[Activity]:
Report every line of the records beneath this task that holds the string "Times".

[Source data]:
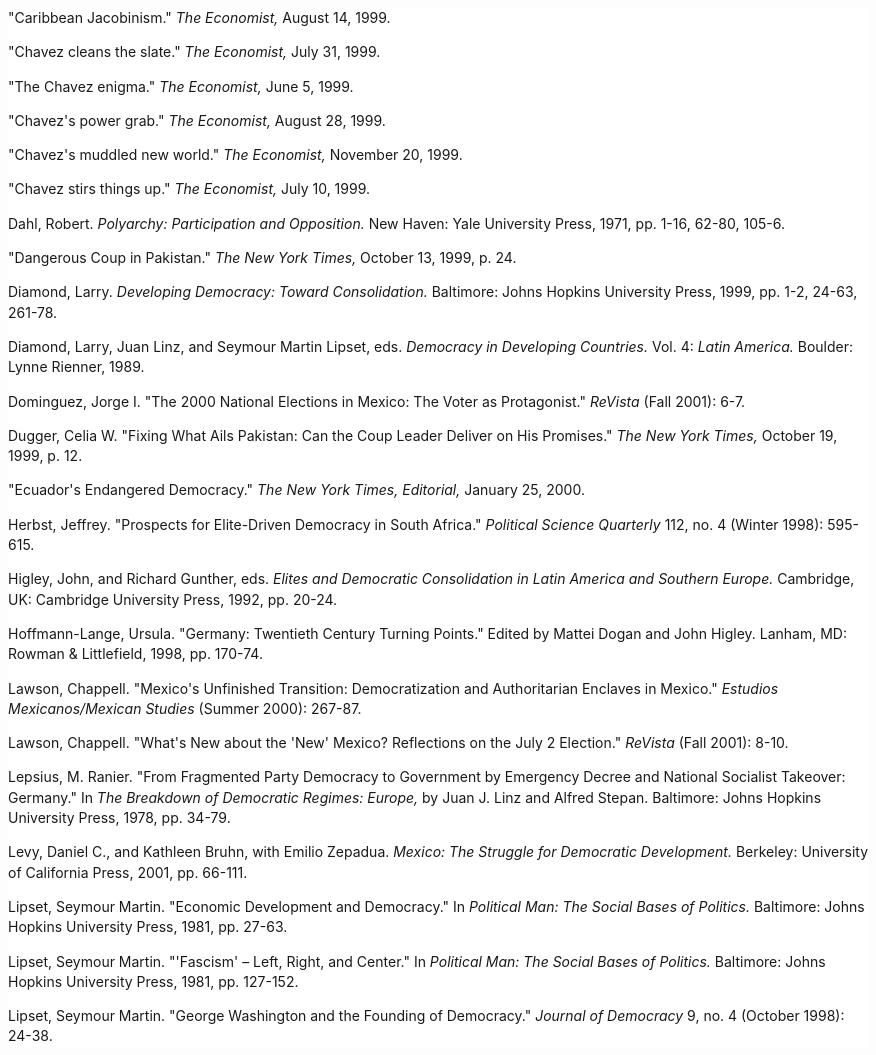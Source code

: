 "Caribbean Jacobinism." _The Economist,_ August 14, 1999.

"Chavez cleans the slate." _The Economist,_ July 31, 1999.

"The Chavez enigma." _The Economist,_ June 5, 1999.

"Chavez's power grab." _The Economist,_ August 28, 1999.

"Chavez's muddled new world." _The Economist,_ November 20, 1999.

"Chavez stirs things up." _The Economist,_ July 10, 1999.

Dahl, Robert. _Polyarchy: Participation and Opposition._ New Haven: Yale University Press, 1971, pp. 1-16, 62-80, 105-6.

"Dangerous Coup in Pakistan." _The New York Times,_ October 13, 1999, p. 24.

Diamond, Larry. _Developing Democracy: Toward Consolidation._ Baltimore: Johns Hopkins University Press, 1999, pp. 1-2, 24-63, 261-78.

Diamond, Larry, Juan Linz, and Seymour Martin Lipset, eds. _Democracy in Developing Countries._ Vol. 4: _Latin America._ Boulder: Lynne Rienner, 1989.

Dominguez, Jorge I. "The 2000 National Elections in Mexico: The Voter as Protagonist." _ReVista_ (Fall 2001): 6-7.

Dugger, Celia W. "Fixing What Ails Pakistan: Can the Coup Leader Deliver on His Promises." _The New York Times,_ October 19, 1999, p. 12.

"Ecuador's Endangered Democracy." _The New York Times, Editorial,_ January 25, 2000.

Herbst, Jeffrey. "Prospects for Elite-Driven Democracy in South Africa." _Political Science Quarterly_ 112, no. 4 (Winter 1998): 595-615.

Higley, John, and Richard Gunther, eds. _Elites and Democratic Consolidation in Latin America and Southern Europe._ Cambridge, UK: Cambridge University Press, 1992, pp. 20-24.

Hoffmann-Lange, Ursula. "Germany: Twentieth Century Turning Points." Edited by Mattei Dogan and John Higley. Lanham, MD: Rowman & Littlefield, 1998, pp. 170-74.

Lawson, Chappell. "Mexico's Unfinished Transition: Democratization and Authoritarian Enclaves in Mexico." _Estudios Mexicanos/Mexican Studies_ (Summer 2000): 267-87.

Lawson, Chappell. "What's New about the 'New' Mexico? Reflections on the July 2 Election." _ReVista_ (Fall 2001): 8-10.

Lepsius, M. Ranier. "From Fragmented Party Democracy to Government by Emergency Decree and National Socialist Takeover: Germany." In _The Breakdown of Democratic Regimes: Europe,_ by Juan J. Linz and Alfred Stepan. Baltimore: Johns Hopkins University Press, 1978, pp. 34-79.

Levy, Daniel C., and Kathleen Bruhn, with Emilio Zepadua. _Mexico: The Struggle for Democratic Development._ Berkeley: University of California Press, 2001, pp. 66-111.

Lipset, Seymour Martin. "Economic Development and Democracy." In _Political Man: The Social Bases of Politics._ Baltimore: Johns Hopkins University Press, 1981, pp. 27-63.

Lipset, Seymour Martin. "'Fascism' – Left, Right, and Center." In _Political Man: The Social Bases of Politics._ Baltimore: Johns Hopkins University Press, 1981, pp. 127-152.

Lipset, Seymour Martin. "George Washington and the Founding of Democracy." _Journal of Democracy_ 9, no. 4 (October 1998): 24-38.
---
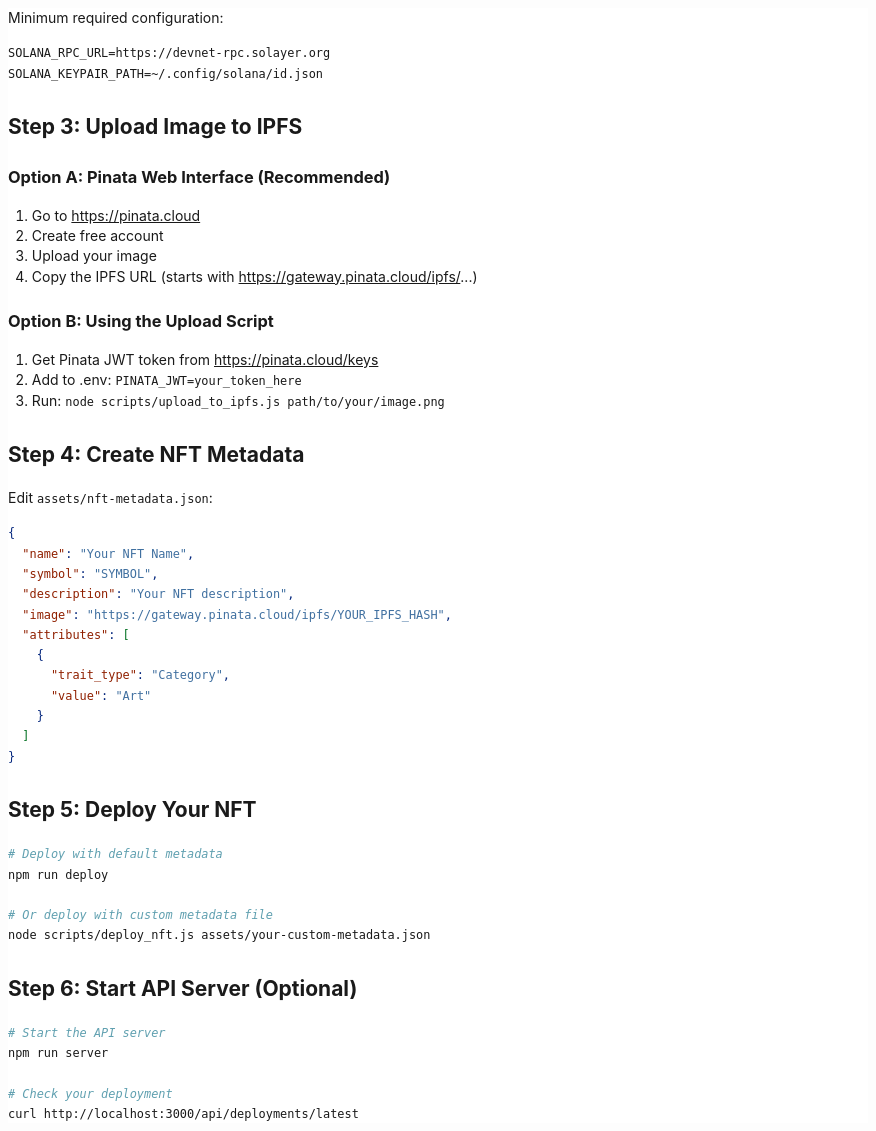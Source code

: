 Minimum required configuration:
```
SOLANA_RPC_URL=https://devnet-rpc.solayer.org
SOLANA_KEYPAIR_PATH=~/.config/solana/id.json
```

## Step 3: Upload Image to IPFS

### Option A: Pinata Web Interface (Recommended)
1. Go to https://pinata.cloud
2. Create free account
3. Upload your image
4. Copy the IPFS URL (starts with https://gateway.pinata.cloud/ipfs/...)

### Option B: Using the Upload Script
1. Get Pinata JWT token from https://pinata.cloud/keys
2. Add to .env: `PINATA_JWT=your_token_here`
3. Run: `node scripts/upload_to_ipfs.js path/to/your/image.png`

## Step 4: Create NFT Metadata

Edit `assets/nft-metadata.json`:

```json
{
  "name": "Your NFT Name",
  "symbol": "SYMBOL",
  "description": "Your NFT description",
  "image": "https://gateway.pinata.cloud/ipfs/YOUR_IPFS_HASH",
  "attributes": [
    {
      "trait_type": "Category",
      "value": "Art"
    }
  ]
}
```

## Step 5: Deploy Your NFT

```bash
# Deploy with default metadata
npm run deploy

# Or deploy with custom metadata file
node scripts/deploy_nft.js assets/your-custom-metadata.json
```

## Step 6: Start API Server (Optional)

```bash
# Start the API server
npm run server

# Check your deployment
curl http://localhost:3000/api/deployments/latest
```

[Written response]:
"Dangerous Coup in Pakistan." _The New York Times,_ October 13, 1999, p. 24.
Dugger, Celia W. "Fixing What Ails Pakistan: Can the Coup Leader Deliver on His Promises." _The New York Times,_ October 19, 1999, p. 12.
"Ecuador's Endangered Democracy." _The New York Times, Editorial,_ January 25, 2000.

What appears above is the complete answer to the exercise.